Here's my brief reaction to HP7 (the book), which I never got around to posting a couple of years ago. (Not really spoilery, but if you haven't read it and you're going to, you might want to skip it just because it might color your interpretation.)
So in brief, I liked the story (the events), but I didn't like the way it was told. It was the only one of the books where it was a major hindrance that everything is told from Harry's point of view, and you only find out about events outside his presence when he does (with the exception of a few framing events.) It's barely noticeable in many of them, but in Deathly Hallows many major events, including the deaths of several important characters, were, it seemed to me, drained of most of their emotional impact because they happen over there somewhere, and we only learn about them when someone exclaims in Harry's presence that they've happened.
I had hopes that the movie makers would have the sense to fix that, since it's a visual medium, and "Harry reads the newspaper" would be much worse on screen than in print. When I saw the "running through the woods" posters for Part 1, I thought "Oh, no..." Part 1 did pretty much stick to the book (though I haven't re-read it to know how closely) and I was worried that it was one of those situations where the author is too powerful to be contradicted. I actually enjoyed it well enough, but if the filmmakers hadn't been able to compensate for "we're not where the action is" with a pretty travelogue of scenic England and Wales, it would have been much worse.

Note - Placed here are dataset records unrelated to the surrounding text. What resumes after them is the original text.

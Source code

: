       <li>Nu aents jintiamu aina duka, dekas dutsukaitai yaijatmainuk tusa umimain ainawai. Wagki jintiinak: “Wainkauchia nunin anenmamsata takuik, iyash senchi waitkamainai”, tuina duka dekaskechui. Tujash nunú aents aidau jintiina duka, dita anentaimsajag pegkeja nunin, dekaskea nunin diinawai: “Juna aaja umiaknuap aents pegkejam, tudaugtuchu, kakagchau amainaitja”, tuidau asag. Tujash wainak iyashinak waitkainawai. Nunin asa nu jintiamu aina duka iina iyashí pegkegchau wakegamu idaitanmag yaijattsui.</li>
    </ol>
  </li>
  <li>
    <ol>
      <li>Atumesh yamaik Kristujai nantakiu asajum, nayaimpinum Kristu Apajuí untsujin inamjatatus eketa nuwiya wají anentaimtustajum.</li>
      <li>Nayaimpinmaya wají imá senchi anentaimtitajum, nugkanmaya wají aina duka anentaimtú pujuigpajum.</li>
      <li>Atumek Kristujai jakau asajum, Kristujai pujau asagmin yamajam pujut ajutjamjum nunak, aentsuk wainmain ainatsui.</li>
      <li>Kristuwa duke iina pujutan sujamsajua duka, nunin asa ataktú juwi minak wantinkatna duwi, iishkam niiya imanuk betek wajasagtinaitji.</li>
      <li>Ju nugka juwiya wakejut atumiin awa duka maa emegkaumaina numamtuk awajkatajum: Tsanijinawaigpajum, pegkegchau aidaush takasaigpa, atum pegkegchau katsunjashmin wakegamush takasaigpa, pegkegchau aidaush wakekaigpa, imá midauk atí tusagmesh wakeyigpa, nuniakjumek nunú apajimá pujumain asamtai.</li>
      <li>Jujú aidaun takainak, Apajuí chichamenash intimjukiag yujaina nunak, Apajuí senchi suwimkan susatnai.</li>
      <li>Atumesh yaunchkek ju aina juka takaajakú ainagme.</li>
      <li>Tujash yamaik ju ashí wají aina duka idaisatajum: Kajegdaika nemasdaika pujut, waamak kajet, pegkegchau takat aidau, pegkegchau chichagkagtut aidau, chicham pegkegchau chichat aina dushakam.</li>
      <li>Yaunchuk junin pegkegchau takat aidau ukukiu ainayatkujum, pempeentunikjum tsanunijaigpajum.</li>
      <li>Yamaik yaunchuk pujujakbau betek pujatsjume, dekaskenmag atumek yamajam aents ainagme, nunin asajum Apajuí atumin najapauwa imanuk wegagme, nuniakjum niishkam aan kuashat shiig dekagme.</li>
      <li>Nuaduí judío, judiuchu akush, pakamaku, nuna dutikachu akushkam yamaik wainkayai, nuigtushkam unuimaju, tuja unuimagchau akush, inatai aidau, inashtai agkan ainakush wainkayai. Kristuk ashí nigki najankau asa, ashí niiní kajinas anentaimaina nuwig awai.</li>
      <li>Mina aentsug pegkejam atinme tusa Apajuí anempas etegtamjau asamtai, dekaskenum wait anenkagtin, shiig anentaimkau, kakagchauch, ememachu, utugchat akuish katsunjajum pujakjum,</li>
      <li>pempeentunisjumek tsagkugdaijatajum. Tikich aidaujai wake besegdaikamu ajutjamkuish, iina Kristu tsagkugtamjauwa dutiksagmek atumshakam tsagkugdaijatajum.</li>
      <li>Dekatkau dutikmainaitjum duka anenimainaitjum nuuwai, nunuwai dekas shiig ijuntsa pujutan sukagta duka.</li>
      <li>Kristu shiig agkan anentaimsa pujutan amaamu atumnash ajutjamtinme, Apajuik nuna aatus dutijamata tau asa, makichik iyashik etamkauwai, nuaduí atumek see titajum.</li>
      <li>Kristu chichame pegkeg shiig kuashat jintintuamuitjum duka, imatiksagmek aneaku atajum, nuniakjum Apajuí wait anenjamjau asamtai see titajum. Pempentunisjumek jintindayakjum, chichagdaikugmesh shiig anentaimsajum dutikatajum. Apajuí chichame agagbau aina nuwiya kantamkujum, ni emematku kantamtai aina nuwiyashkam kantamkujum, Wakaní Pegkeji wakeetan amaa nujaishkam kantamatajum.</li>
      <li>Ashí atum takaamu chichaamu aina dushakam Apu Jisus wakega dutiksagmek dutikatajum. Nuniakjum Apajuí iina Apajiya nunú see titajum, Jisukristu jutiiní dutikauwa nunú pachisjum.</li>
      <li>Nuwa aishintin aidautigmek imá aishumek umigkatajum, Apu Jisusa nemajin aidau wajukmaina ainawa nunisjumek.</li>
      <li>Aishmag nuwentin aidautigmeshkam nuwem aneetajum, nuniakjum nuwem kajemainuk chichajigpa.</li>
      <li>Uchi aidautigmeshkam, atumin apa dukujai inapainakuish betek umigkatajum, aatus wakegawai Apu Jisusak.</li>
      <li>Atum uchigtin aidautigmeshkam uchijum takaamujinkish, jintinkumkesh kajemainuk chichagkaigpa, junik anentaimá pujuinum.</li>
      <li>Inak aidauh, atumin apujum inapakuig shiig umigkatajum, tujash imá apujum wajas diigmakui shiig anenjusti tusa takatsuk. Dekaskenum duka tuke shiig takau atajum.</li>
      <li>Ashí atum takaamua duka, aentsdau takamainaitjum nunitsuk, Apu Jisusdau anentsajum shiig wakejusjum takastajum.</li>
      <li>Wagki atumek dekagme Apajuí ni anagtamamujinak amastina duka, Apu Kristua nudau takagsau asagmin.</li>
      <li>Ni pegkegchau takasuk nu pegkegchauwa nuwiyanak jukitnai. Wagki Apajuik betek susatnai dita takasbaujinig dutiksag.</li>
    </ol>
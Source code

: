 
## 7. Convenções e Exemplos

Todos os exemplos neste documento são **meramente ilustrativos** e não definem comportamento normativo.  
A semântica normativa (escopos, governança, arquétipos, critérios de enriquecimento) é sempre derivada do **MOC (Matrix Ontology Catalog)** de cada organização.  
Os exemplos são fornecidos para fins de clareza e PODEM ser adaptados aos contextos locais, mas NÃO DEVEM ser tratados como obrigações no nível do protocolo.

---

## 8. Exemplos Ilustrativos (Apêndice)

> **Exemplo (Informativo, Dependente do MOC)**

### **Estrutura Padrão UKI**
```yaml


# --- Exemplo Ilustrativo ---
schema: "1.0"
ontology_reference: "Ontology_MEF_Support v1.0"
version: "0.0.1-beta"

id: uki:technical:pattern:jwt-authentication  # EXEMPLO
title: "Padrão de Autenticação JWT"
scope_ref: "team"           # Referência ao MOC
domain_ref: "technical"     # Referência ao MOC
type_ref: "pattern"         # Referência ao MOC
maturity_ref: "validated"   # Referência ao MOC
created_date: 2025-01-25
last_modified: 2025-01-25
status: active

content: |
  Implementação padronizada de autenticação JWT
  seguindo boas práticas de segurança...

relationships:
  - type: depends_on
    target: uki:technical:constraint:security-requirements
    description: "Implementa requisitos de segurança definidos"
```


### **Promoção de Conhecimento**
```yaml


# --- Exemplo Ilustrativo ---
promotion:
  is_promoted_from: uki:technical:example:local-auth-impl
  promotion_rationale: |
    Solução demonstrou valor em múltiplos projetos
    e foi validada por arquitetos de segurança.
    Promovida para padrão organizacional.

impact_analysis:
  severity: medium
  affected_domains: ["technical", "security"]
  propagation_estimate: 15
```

Part 2, thankfully, departed further from the book. Again, I haven't re-read it to know exactly how far, but far enough that it was better. I liked it, but I didn't love it. As for the character deaths, the film did a better job at creating a sense of the fog of war as the reason why we weren't seeing them, rather than just because it's all about Harry. I still think Fred and Remus and Tonks deserved better, but it will do.
(Okay, apparently I'm incapable of actually being brief unless the medium is enforcing it...)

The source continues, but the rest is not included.